Here’s a LIbby theory I have that I haven’t read anywhere yet:  I think her dead husband was the same dead David that Hurley was talking to.  I think both Libby and Hurley could speak to the dead and that’s why they were both in the mental institution, and when David tries to trick Hurley into jumping off the cliff on the island it’s motivated by jealousy over Libby.  Somehow Libby must be tied to Widmore so that she could get the boat to Desmond, but I guess how or why we’ll never know.  That we wasted any time learning about Jack’s tattoos when we could have had a Libby backstory is a bit maddening.  (Or even an Ilana backstory.  Heck, I’d have even preferred a director’s cut of an episode of Expose.)

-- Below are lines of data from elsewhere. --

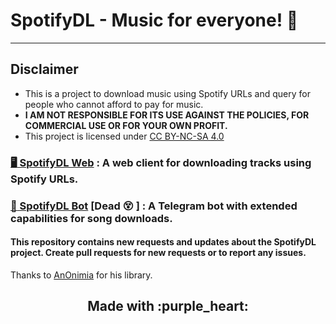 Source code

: # SpotifyDL - Music for everyone! :tada:
---
## Disclaimer

- This is a project to download music using Spotify URLs and query for people who cannot afford to pay for music.
- <b>I AM NOT RESPONSIBLE FOR ITS USE AGAINST THE POLICIES, FOR COMMERCIAL USE OR FOR YOUR OWN PROFIT.</b>
- This project is licensed under <a href='https://creativecommons.org/licenses/by-nc-sa/4.0/'>CC BY-NC-SA 4.0</a>

### <a href = 'https://spotifydlweb.vercel.app/' target = '_blank'>:desktop_computer: SpotifyDL Web</a> : A web client for downloading tracks using Spotify URLs.<br>
### <a href = 'https://t.me/spotifydl_mp3_bot/' target = '_blank'>:robot: SpotifyDL Bot</a> [Dead :dizzy_face: ] : A Telegram bot with extended capabilities for song downloads.<br>

#### This repository contains new requests and updates about the SpotifyDL project. Create pull requests for new requests or to report any issues.
Thanks to <a href='https://github.com/An0nimia/'>AnOnimia</a> for his library.
<h2 align = 'center'>Made with :purple_heart:</h2>
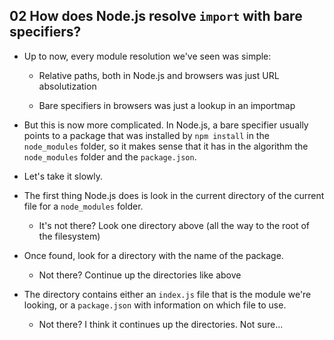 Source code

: ## 02 How does Node.js resolve `import` with bare specifiers?

- Up to now, every module resolution we've seen was simple:

  - Relative paths, both in Node.js and browsers was just URL absolutization

  - Bare specifiers in browsers was just a lookup in an importmap

- But this is now more complicated. In Node.js, a bare specifier usually points to a package that was installed by
  `npm install` in the `node_modules` folder, so it makes sense that it has in the algorithm the `node_modules`
  folder and the `package.json`.

- Let's take it slowly.

- The first thing Node.js does is look in the current directory of the current file for a `node_modules` folder.

  - It's not there? Look one directory above (all the way to the root of the filesystem)

- Once found, look for a directory with the name of the package.

  - Not there? Continue up the directories like above

- The directory contains either an `index.js` file that is the module we're looking, or a `package.json` with
  information on which file to use.

  - Not there? I think it continues up the directories. Not sure...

Zombie Sayid needed some kind of explanation.  That wasn’t fair to have him rise from the dead and not let us know what was up with that.  And why did Claire leave her baby?  I thought she was dead for a long time, killed in the explosion in Dharmaville that took out all those redshirts, but in the end she flies home, so I guess not.  Zombie Claire made more sense.  (You know something has not been sufficiently explained when a walking dead theory seems the most reasonable.)

Anyway, it was a good ride.  I loved being surprised and hated waiting so long between episodes and the whole thing was a good use of the medium of TV.  I can’t believe it stretched out for Mona’s entire lifetime, but it was worth watching.  (I nursed her all through season 1 and a bit into season 2!)  I’m tempted to buy the over-priced definitive box set when it comes out, but it’s still all free on Hulu, so I may start watching it all again from the beginning.  Knowing what I know now it will be extra enjoyable and frustrating this time.  I have a few more months before Ian gets home to get through it all.  It’s hard to sleep without him, so I tend to watch programs on my computer at night until I can’t stay awake anymore.  Lost reruns could serve that purpose well.

Anyone have any other theories about any of the big unanswered Lost questions?  I’d love to read them.